A month after ending seven years of near-zero interest rates, the Fed’s quest to normalize monetary policy may be grinding to a halt amid steep drops in equities and oil since the beginning of the year. In December, the median forecast of Fed officials called for four quarter-point rate increases this year.
Fed officials on Wednesday kept interest rates unchanged and said they were closely monitoring global economic and financial conditions. In its post-meeting statement, the committee took a pass on its usual assessment of whether the risks to its economic outlook were balanced.
Sending a Signal
“We dropped the reference to balance on the risks -- that was deliberate -- which should send a signal that we are assessing non-U.S. economic conditions, global financial conditions and the impact of both of those on underlying U.S. economic conditions,” said Kaplan, who doesn’t vote on policy until 2017.

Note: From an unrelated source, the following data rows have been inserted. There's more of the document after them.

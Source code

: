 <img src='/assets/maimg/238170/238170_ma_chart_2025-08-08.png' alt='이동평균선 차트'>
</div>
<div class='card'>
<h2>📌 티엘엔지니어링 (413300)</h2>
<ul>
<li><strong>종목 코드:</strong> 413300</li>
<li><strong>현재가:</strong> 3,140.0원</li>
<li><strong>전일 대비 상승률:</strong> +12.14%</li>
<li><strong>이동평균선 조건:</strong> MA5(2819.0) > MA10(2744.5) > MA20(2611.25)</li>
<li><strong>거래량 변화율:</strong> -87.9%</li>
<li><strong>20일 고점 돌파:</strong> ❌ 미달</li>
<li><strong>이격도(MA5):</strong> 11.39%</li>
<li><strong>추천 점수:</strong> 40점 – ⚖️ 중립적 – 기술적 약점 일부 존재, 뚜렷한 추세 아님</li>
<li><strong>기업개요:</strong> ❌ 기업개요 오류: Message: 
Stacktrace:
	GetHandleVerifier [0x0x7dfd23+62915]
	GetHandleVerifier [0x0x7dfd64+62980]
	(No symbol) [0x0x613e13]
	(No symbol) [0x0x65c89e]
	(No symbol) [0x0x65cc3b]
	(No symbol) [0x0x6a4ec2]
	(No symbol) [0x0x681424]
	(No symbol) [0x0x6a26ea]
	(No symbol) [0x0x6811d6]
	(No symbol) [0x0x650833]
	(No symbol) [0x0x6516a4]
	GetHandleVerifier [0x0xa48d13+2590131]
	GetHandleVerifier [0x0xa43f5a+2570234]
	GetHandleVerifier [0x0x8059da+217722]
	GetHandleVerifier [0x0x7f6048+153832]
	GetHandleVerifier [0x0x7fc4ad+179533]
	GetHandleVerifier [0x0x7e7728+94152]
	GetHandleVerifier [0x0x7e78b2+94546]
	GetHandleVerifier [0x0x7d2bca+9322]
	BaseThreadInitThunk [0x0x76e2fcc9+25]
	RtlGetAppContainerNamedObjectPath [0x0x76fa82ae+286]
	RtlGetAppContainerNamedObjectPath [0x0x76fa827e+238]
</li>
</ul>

Kaplan, 58, who took over at the Dallas Fed in September, said he remains hopeful the central bank can continue to raise rates this year to reduce the risks posed by overly- accommodative policy.
“I do think it’s important to be able to normalize,” he said. “Excess accommodation is not free. It has costs. It creates distortions.”
Kaplan said a recession in the U.S. this year is “unlikely.” The strength of the consumer and the deleveraging of household balance sheets gives him “confidence” that the economy won’t slow enough to have a recession, he said.
Kaplan’s remarks came after the U.S. Commerce Department said gross domestic product rose at a 0.7 percent annualized rate in the three months ending in December, after a 2 percent pace in the third quarter.
Bank of Japan
In earlier news, Bank of Japan Governor Haruhiko Kuroda adopted a negative interest-rate strategy Friday to spur banks to lend in the face of a weakening economy. The move to penalize a portion of banks’ reserves complements the BOJ’s record asset- purchase program, including 80 trillion yen ($660 billion) a year in government-bond purchases. The move introduces a rate of minus 0.1 percent on certain excess holdings of cash.
“It has to be looked at in the context of the challenges they are facing which are really difficult,” Kaplan said of Japan, where he previously lived for five years. He noted the country has an aging population and high levels of debt to GDP. “Actions they take, and experiments they do, and other innovative things to try and address those things I totally understand.”